## TASK GOAL:
Among the lines below, copy exactly those from the one with "in phase space" through the one with "meaningful observations. Furthermore, since", counting both ends.

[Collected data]
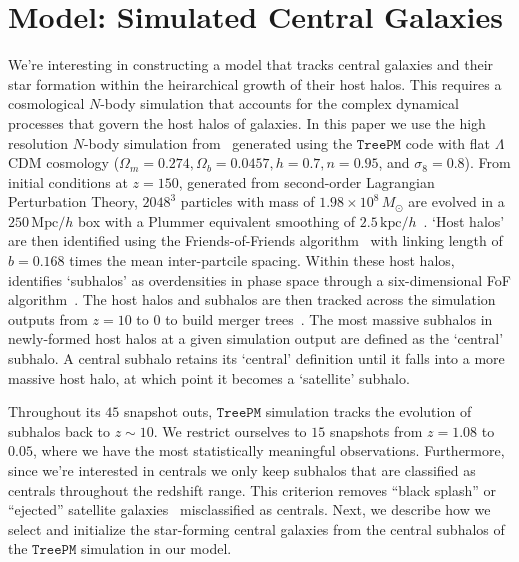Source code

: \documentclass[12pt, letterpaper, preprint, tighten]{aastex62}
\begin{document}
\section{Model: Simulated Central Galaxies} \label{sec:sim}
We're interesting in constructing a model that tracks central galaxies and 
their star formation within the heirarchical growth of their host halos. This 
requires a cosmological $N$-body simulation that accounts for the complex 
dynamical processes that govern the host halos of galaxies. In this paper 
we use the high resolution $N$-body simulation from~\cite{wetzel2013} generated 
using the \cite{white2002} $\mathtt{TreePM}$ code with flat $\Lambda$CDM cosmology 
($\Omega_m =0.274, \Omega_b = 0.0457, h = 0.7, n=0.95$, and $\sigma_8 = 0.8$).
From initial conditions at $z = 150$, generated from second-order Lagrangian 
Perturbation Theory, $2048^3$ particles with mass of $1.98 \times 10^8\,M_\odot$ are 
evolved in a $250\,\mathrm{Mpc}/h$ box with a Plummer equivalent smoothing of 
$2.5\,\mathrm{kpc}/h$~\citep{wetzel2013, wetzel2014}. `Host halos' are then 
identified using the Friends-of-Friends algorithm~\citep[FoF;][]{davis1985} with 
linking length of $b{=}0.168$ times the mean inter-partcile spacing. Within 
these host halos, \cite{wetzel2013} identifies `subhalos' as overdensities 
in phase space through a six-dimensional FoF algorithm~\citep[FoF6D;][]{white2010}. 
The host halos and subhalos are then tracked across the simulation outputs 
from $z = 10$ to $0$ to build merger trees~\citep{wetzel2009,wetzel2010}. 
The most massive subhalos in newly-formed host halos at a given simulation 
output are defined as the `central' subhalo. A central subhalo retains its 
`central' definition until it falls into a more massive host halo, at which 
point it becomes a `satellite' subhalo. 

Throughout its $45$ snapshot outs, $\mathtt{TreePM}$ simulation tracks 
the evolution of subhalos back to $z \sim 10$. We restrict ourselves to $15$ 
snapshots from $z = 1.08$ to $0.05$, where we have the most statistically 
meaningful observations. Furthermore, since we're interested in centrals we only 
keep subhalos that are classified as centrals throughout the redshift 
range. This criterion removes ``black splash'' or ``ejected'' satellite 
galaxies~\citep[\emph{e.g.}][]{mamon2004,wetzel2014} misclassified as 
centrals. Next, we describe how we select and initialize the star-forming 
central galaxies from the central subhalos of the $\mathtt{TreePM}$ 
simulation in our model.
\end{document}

...

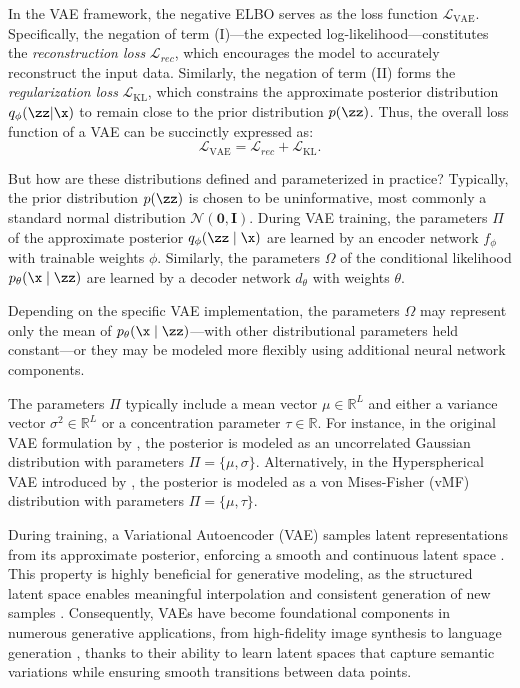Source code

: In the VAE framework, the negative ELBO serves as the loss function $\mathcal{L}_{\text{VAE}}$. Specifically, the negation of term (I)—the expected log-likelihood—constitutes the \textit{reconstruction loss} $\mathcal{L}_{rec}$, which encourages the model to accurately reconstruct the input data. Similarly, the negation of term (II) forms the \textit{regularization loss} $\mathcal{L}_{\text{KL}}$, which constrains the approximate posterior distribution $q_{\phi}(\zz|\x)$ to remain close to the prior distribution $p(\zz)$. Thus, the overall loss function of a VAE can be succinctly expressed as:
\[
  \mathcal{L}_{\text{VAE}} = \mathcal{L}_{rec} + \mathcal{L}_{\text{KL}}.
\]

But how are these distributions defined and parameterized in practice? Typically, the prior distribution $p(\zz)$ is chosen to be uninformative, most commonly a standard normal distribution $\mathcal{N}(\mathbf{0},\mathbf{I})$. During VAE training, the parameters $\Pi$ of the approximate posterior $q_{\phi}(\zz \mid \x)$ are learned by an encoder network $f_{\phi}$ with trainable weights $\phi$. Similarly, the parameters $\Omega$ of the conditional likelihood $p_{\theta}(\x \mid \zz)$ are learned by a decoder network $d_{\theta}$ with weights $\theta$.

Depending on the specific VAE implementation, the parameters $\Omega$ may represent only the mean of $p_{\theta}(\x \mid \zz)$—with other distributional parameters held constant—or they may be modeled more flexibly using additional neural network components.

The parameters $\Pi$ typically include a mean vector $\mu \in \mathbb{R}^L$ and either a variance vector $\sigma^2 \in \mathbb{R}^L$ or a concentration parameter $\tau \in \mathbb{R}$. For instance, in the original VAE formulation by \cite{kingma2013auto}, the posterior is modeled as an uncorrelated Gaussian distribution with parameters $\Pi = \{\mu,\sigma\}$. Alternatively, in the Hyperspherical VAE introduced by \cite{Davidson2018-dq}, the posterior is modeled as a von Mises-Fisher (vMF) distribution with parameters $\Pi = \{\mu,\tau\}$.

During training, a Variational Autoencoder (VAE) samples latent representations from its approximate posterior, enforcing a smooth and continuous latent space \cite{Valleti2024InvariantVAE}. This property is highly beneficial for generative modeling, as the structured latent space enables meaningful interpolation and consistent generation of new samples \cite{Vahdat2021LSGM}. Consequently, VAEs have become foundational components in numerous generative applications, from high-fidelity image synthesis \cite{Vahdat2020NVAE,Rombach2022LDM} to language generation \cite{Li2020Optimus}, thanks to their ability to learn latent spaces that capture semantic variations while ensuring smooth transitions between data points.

...

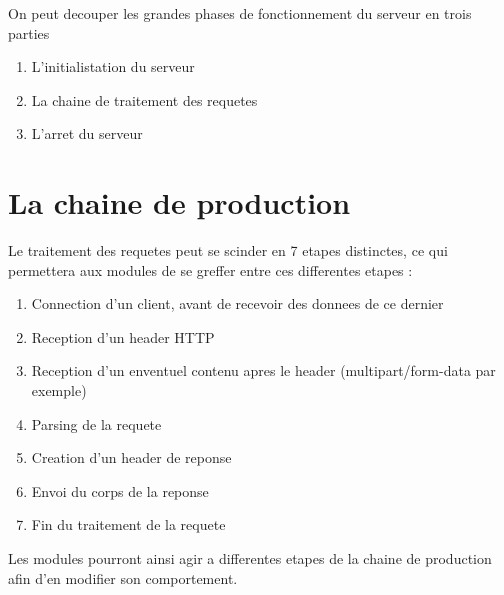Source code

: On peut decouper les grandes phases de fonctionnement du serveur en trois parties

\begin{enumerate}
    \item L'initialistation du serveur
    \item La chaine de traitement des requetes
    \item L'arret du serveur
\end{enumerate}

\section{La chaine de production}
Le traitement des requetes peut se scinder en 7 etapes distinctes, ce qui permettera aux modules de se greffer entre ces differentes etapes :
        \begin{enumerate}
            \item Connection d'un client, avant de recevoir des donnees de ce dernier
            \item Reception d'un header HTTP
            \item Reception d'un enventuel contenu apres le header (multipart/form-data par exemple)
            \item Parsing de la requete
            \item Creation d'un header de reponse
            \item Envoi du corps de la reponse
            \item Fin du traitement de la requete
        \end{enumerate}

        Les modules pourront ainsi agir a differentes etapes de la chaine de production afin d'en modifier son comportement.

## FINAL ANSWER:
in phase space through a six-dimensional FoF algorithm~\citep[FoF6D;][]{white2010}. 
The host halos and subhalos are then tracked across the simulation outputs 
from $z = 10$ to $0$ to build merger trees~\citep{wetzel2009,wetzel2010}. 
The most massive subhalos in newly-formed host halos at a given simulation 
output are defined as the `central' subhalo. A central subhalo retains its 
`central' definition until it falls into a more massive host halo, at which 
point it becomes a `satellite' subhalo. 

Throughout its $45$ snapshot outs, $\mathtt{TreePM}$ simulation tracks 
the evolution of subhalos back to $z \sim 10$. We restrict ourselves to $15$ 
snapshots from $z = 1.08$ to $0.05$, where we have the most statistically 
meaningful observations. Furthermore, since we're interested in centrals we only 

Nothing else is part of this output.